The 76-year-old Republican leader — who is running for president again — has been unable to post any content for his 34 million Facebook followers and 2.6 million YouTube subscribers.
The platforms benched Trump days after the January 6, 2021 insurrection, when a mob of his supporters seeking to halt the certification of his election defeat to Joe Biden stormed the US Capitol in Washington.
He was sanctioned for posting content that the platforms said incited unrest, with YouTube announcing his reinstatement on Friday, two months after Facebook said it was unlocking his account.
The former reality TV star had spent weeks falsely claiming that the presidential election was stolen from him, and he was subsequently impeached for inciting the riot.
Staying off Twitter?
“Starting today, the Donald J. Trump channel is no longer restricted and can upload new content,” YouTube said in a statement.
“We carefully evaluated the continued risk of real-world violence, while balancing the chance for voters to hear equally from major national candidates in the run up to an election.”
Social networking giant Meta announced in January it was reinstating Trump’s accounts on Facebook and Instagram with “new guardrails.”
His Twitter account, which has 87 million followers, was also blocked after the riot, leaving him to communicate through Truth Social, where he has fewer than five million followers.
New Twitter owner Elon Musk reinstated Trump last November, days after he announced a fresh White House run, but he has yet to post.
The American Civil Liberties Union, which has filed more than 400 legal actions against Trump, applauded Meta’s decision.
“Like it or not, President Trump is one of the country’s leading political figures and the public has a strong interest in hearing his speech,” executive director Anthony Romero said in a statement.

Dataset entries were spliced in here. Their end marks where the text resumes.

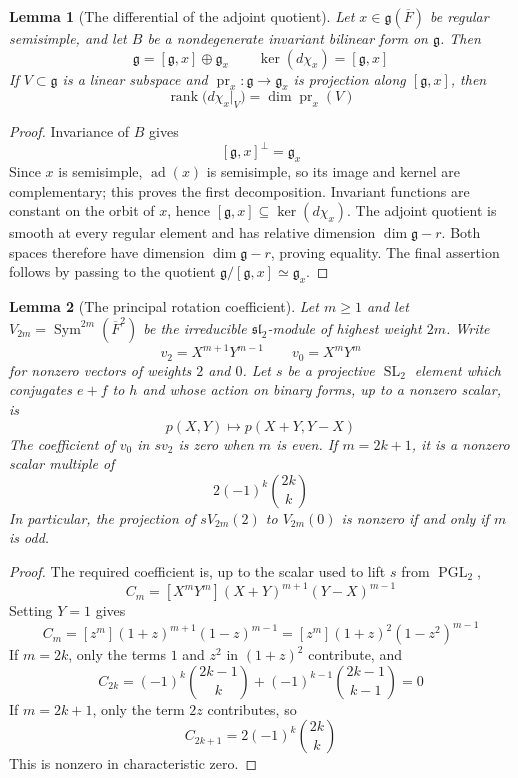 \documentclass[11pt]{amsart}
\newtheorem{lemma}[lemma]{Lemma}
\theoremstyle{definition}
\theoremstyle{remark}
\newcommand{\Fb}{\overline F}
\newcommand{\ad}{\operatorname{ad}}
\newcommand{\rank}{\operatorname{rank}}
\newcommand{\SL}{\operatorname{SL}}
\newcommand{\g}{\mathfrak g}
\newcommand{\slie}{\mathfrak{sl}}
\begin{document}
\begin{lemma}[The differential of the adjoint quotient]
\label{lem:quotient-differential}
Let $x\in\g(\Fb)$ be regular semisimple, and let $B$ be a nondegenerate
invariant bilinear form on $\g$.  Then
\[
 \g=[\g,x]\oplus\g_x
 \qquad
 \ker(d\chi_x)=[\g,x]
\]
If $V\subset\g$ is a linear subspace and
$\operatorname{pr}_x:\g\to\g_x$ is projection along $[\g,x]$, then
\[
 \rank\bigl(d\chi_x|_V\bigr)=\dim\operatorname{pr}_x(V)
\]
\end{lemma}

\begin{proof}
Invariance of $B$ gives
\[
 [\g,x]^\perp=\g_x
\]
Since $x$ is semisimple, $\ad(x)$ is semisimple, so its image and kernel are
complementary; this proves the first decomposition.  Invariant functions are
constant on the orbit of $x$, hence
$[\g,x]\subseteq\ker(d\chi_x)$.  The adjoint quotient is smooth at every
regular element and has relative dimension $\dim\g-r$.  Both spaces therefore
have dimension $\dim\g-r$, proving equality.  The final assertion follows by
passing to the quotient $\g/[\g,x]\simeq\g_x$.
\end{proof}

\begin{lemma}[The principal rotation coefficient]
\label{lem:principal-rotation}
Let $m\geq1$ and let $V_{2m}=\operatorname{Sym}^{2m}(\Fb^2)$ be the
irreducible $\slie_2$-module of highest weight $2m$.  Write
\[
 v_2=X^{m+1}Y^{m-1}
 \qquad
 v_0=X^mY^m
\]
for nonzero vectors of weights $2$ and $0$.  Let $s$ be a projective
$\SL_2$ element which conjugates $e+f$ to $h$ and whose action on binary forms,
up to a nonzero scalar, is
\[
 p(X,Y)\longmapsto p(X+Y,Y-X)
\]
The coefficient of $v_0$ in $s v_2$ is zero when $m$ is even.  If
$m=2k+1$, it is a nonzero scalar multiple of
\[
 2(-1)^k\binom{2k}{k}
\]
In particular, the projection of $sV_{2m}(2)$ to $V_{2m}(0)$ is nonzero if
and only if $m$ is odd.
\end{lemma}

\begin{proof}
The required coefficient is, up to the scalar used to lift $s$ from
$\operatorname{PGL}_2$,
\[
 C_m=[X^mY^m](X+Y)^{m+1}(Y-X)^{m-1}
\]
Setting $Y=1$ gives
\[
 C_m=[z^m](1+z)^{m+1}(1-z)^{m-1}
     =[z^m](1+z)^2(1-z^2)^{m-1}
\]
If $m=2k$, only the terms $1$ and $z^2$ in $(1+z)^2$ contribute, and
\[
 C_{2k}=(-1)^k\binom{2k-1}{k}
       +(-1)^{k-1}\binom{2k-1}{k-1}=0
\]
If $m=2k+1$, only the term $2z$ contributes, so
\[
 C_{2k+1}=2(-1)^k\binom{2k}{k}
\]
This is nonzero in characteristic zero.
\end{proof}
\end{document}
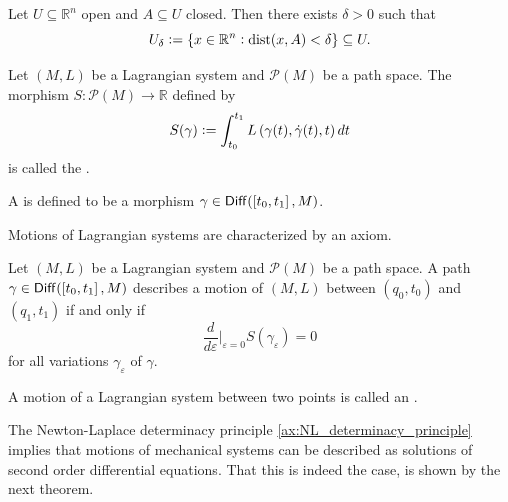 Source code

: \begin{exercise}
	\label{ex:U_delta_neighbourhood}
	Let $U \subseteq \mathbb{R}^n$ open and $A \subseteq U$ closed. Then there exists $\delta > 0$ such that
	\begin{equation*}
		U_\delta := \cbr[0]{x \in \mathbb{R}^n : \dist(x,A) < \delta} \subseteq U.
	\end{equation*}
\end{exercise}

\begin{definition}
	Let $(M,L)$ be a Lagrangian system and $\mathcal{P}(M)$ be a path space. The morphism $S : \mathcal{P}(M) \to \mathbb{R}$ defined by
	\begin{equation*}
		S(\gamma) := \int_{t_0}^{t_1} L\del[0]{\gamma(t),\dot{\gamma}(t),t} dt
	\end{equation*}
	\noindent is called the .
\end{definition}

\begin{definition}
	A  is defined to be a morphism $\gamma \in \mathsf{Diff}(\intcc[0]{t_0,t_1},M)$.
\end{definition}

Motions of Lagrangian systems are characterized by an axiom.

\begin{axiom}
	\label{ax:Hamilton_least_action}
	Let $(M,L)$ be a Lagrangian system and $\mathcal{P}(M)$ be a path space. A path $\gamma \in \mathsf{Diff}(\intcc[0]{t_0,t_1},M)$ describes a motion of $(M,L)$ between $(q_0,t_0)$ and $(q_1,t_1)$ if and only if 
	\begin{equation}
		\frac{d}{d\varepsilon}\bigg\vert_{\varepsilon = 0} S(\gamma_\varepsilon) = 0
	\end{equation}
	\noindent for all variations $\gamma_\varepsilon$ of $\gamma$.
\end{axiom}

\begin{definition}[Extremal]
	A motion of a Lagrangian system between two points is called an .
\end{definition}

The Newton-Laplace determinacy principle \ref{ax:NL_determinacy_principle} implies that motions of mechanical systems can be described as solutions of second order differential equations. That this is indeed the case, is shown by the next theorem.

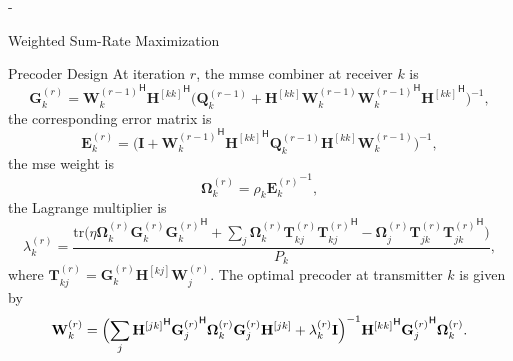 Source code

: \begin{section}{-}
\begin{subsection}{Weighted Sum-Rate Maximization}
\begin{subsubsection}{Precoder Design}
			At iteration $r$, the \gls{mmse} combiner at receiver $k$ is
			\begin{equation}
				\mathbf{G}_k^{(r)} = {\mathbf{W}_k^{(r-1)}}^\mathsf{H} {\mathbf{H}^{[kk]}}^\mathsf{H} \bigl(\mathbf{Q}_k^{(r-1)} + {\mathbf{H}^{[kk]}} \mathbf{W}_k^{(r-1)} {\mathbf{W}_k^{(r-1)}}^\mathsf{H} {\mathbf{H}^{[kk]}}^\mathsf{H}\bigr)^{-1},
			\end{equation}
			the corresponding error matrix is
			\begin{equation}
				\mathbf{E}_k^{(r)} = \bigl(\mathbf{I} + {\mathbf{W}_k^{(r-1)}}^\mathsf{H} {\mathbf{H}^{[kk]}}^\mathsf{H} \mathbf{Q}_k^{(r-1)} {\mathbf{H}^{[kk]}} \mathbf{W}_k^{(r-1)}\bigr)^{-1},
			\end{equation}
			the \gls{mse} weight is
			\begin{equation}
				\mathbf{\Omega}_k^{(r)} = \rho_k {\mathbf{E}_k^{(r)}}^{-1},
			\end{equation}
			the Lagrange multiplier is
			\begin{equation}
				\lambda_k^{(r)} = \frac{\mathrm{tr}\bigl(\eta \mathbf{\Omega}_k^{(r)} \mathbf{G}_k^{(r)}{\mathbf{G}_k^{(r)}}^\mathsf{H} + \sum_j \mathbf{\Omega}_k^{(r)}\mathbf{T}_{kj}^{(r)} {\mathbf{T}_{kj}^{(r)}}^\mathsf{H} - \mathbf{\Omega}_j^{(r)}\mathbf{T}_{jk}^{(r)} {\mathbf{T}_{jk}^{(r)}}^\mathsf{H} \bigr)}{P_k},
			\end{equation}
			where $\mathbf{T}_{kj}^{(r)} = \mathbf{G}_k^{(r)} {\mathbf{H}^{[kj]}} \mathbf{W}_j^{(r)}$.
			The optimal precoder at transmitter $k$ is given by
			\begin{equation}
				\mathbf{W}_k^{(r)} = \Bigl(\sum_j {\mathbf{H}^{[jk]}}^\mathsf{H} {\mathbf{G}_j^{(r)}}^\mathsf{H} \mathbf{\Omega}_k^{(r)} \mathbf{G}_j^{(r)} \mathbf{H}^{[jk]} + \lambda_k^{(r)} \mathbf{I} \Bigr)^{-1} {\mathbf{H}^{[kk]}}^\mathsf{H} {\mathbf{G}_j^{(r)}}^\mathsf{H} \mathbf{\Omega}_k^{(r)}.
			\end{equation}
		\end{subsubsection}


\end{subsection}
\end{section}
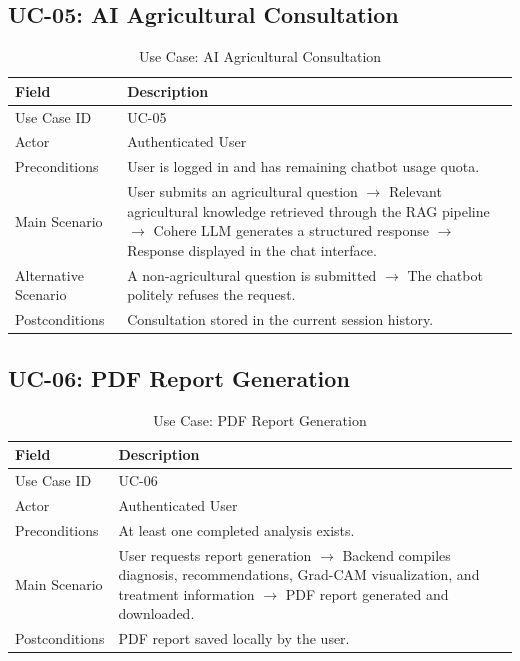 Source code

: \subsection{UC-05: AI Agricultural Consultation}

\begin{table}[H]
\centering
\caption{Use Case: AI Agricultural Consultation}
\renewcommand{\arraystretch}{1.4}
\begin{tabularx}{\textwidth}{l X}
\toprule
\textbf{Field} & \textbf{Description}\\
\midrule
Use Case ID & UC-05\\
Actor & Authenticated User\\
Preconditions & User is logged in and has remaining chatbot usage quota.\\
Main Scenario &
User submits an agricultural question $\rightarrow$
Relevant agricultural knowledge retrieved through the RAG pipeline $\rightarrow$
Cohere LLM generates a structured response $\rightarrow$
Response displayed in the chat interface.\\
Alternative Scenario &
A non-agricultural question is submitted $\rightarrow$
The chatbot politely refuses the request.\\
Postconditions &
Consultation stored in the current session history.\\
\bottomrule
\end{tabularx}
\end{table}

\subsection{UC-06: PDF Report Generation}

\begin{table}[H]
\centering
\caption{Use Case: PDF Report Generation}
\renewcommand{\arraystretch}{1.4}
\begin{tabularx}{\textwidth}{l X}
\toprule
\textbf{Field} & \textbf{Description}\\
\midrule
Use Case ID & UC-06\\
Actor & Authenticated User\\
Preconditions & At least one completed analysis exists.\\
Main Scenario &
User requests report generation $\rightarrow$
Backend compiles diagnosis, recommendations, Grad-CAM visualization, and treatment information $\rightarrow$
PDF report generated and downloaded.\\
Postconditions &
PDF report saved locally by the user.\\
\bottomrule
\end{tabularx}
\end{table}

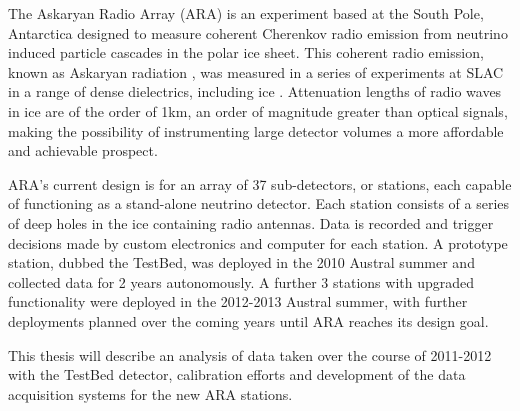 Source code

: The Askaryan Radio Array (ARA) is an experiment based at the South Pole, Antarctica designed to measure coherent Cherenkov radio emission from neutrino induced particle cascades in the polar ice sheet. This coherent radio emission, known as Askaryan radiation \cite{Askaryan1965} \cite{Askaryan1962}, was measured in a series of experiments at SLAC in a range of dense dielectrics, including ice \cite{PhysRevLett.86.2802} \cite{PhysRevD.72.023002} \cite{PhysRevLett.99.171101}. Attenuation lengths of radio waves in ice are of the order of 1km, an order of magnitude greater than optical signals, making the possibility of instrumenting large detector volumes a more affordable and achievable prospect.

ARA's current design is for an array of 37 sub-detectors, or stations, each capable of functioning as a stand-alone neutrino detector. Each station consists of a series of deep holes in the ice containing radio antennas. Data is recorded and trigger decisions made by custom electronics and computer for each station. A prototype station, dubbed the TestBed, was deployed in the 2010 Austral summer and collected data for 2 years autonomously. A further 3 stations with upgraded functionality were deployed in the 2012-2013 Austral summer, with further deployments planned over the coming years until ARA reaches its design goal.

This thesis will describe an analysis of data taken over the course of 2011-2012 with the TestBed detector, calibration efforts and development of the data acquisition systems for the new ARA stations.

“Indeed, some of Trump’s most offensive social media posts ended up being critical evidence in lawsuits filed against him and his administration.”
But advocacy groups such as Media Matters for America vehemently oppose allowing Trump to exploit the social networking reach of the Big Tech giants.
Trump’s shock victory in 2016 was credited in part to his leverage of social media and his enormous digital reach.
A US congressional committee recommended in December that he be prosecuted for his role in the US Capitol assault.